JSDoc provides adding types to the JavaScript codebase with appropriate conventions inside comments so different IDEs like Visual Studio Code can recognize defined types, show them and make coding easier with auto-completion. Definitions are put inside /** */ comments.

Examples

Custom types can be defined with @typedef and @property tags. Every property has a type and if the property is optional, its name is put between square brackets, and a description can be included after the property name. Global types should be defined in *.jsdoc.js files so they can be used in multiple files without importing. * represents any type.

/**
* @typedef {object} CollectionItem
* @property {string} [collectionName] - collection name is optional string field
* @property {boolean} isRevealed - reveal status
* @property {number} floorPrice - floor price
* @property {?string} username - username is a nullable field
* @property {Array.<number>} prices - prices array
* @property {Array.<string>} [buyers] - optional buyers array
* @property {Array.<Object<string, *>>} data - some data
*/

Classes are auto recognized so @class and @constructor tags can be omitted.

/**
* Scraper for websites
*/
class Scraper {
/**
* Create scraper
* @param {string} url - website's URL
*/
constructor(url) {
this.url = url;
}
// ...
}

Comments starting with the description can omit @description tag. Function parameters and function return types can be defined with @param and @returns tags. Multiple return types can be handled with | operator. Deprecated parts of the codebase can be annotated with @deprecated tag.

/**
* Gets prices list
* @private
* @param {Array.<number>} prices - prices array
* @returns {string|undefined}
*/
const getPricesList = (prices) => {
if (prices.length > 0) return prices.join(',');
};
/**
* Get data from the API
* @deprecated
* @returns {Promise<CollectionItem>}
*/
const getData = async () => {
// ...
};

Variable types can be documented with @type tags and constants can utilize @const tags.

/**
* Counter for the requests
* @type {number}
*/
let counter;
/**
* HTTP timeout in milliseconds
* @const {number}
*/
const HTTP_TIMEOUT_MS = 3000;

Enums can be documented with @enum and @readonly tags.

/**
* Some states
* @readonly
* @enum {string}
*/
const state = {
STARTED: 'STARTED',
IN_PROGRESS: 'IN_PROGRESS',
FINISHED: 'FINISHED',
};

Docs validation

Linter can validate the docs. Add the following package and update the linter configuration file.

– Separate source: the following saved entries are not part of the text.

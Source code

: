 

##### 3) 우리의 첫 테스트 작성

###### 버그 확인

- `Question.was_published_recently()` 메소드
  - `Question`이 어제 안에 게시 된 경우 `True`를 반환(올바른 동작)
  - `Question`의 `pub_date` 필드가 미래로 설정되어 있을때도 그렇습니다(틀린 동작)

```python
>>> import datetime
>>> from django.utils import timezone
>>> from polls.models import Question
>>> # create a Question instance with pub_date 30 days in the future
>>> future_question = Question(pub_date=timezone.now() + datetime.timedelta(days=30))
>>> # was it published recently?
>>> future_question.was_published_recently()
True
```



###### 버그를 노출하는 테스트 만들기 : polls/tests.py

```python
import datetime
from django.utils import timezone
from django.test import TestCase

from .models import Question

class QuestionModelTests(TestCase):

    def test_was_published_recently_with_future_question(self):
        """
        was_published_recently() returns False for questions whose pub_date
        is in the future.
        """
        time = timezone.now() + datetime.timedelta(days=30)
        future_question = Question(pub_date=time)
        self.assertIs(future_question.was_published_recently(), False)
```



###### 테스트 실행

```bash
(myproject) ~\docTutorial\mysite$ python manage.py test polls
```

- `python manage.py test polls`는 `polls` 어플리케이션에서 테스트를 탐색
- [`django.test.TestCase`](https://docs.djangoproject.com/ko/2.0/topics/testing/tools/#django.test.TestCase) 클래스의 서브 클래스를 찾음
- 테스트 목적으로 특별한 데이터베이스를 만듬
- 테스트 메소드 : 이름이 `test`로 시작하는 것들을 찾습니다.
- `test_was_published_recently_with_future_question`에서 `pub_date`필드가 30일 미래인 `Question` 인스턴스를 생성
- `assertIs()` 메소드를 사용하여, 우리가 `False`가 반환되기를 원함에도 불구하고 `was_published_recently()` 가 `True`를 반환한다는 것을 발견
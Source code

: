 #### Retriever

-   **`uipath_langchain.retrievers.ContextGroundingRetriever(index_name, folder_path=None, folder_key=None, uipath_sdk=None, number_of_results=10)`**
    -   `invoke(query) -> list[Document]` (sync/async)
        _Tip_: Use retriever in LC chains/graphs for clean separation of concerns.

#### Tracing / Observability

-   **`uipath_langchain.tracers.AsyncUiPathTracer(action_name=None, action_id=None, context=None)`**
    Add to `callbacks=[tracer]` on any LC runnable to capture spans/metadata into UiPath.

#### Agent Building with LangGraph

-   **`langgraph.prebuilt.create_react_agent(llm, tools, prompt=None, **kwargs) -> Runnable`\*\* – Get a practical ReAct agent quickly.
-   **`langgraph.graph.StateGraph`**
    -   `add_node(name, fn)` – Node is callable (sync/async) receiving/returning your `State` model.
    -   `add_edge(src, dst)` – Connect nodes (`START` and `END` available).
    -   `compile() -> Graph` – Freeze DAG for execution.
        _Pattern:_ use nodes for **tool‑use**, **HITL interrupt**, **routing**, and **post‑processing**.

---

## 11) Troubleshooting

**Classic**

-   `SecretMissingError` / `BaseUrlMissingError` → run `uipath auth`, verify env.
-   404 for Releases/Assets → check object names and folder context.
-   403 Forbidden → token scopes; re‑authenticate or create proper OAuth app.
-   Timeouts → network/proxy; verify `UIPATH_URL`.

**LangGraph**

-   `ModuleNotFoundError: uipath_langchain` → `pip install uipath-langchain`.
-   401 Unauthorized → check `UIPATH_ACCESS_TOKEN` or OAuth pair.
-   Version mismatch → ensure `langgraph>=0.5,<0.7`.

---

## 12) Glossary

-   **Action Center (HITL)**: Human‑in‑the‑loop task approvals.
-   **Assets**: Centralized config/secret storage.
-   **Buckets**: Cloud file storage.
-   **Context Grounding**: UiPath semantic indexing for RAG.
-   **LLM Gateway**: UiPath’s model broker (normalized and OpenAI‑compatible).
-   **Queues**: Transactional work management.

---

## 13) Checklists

npm i -D eslint-plugin-jsdoc
// .eslintrc.js
module.exports = {
extends: ['plugin:jsdoc/recommended'],
};

Run the linter and it will show warnings if something has to be improved.

Generating the docs overview

Run the following command to recursively generate the HTML files with the docs overview, including the README.md and package.json content. Symbols marked with @private tags will be skipped.

npx jsdoc src -r --destination docs --readme ./README.md --package ./package.json

This command can be included in the CI/CD pipeline, it depends on the needs of the project.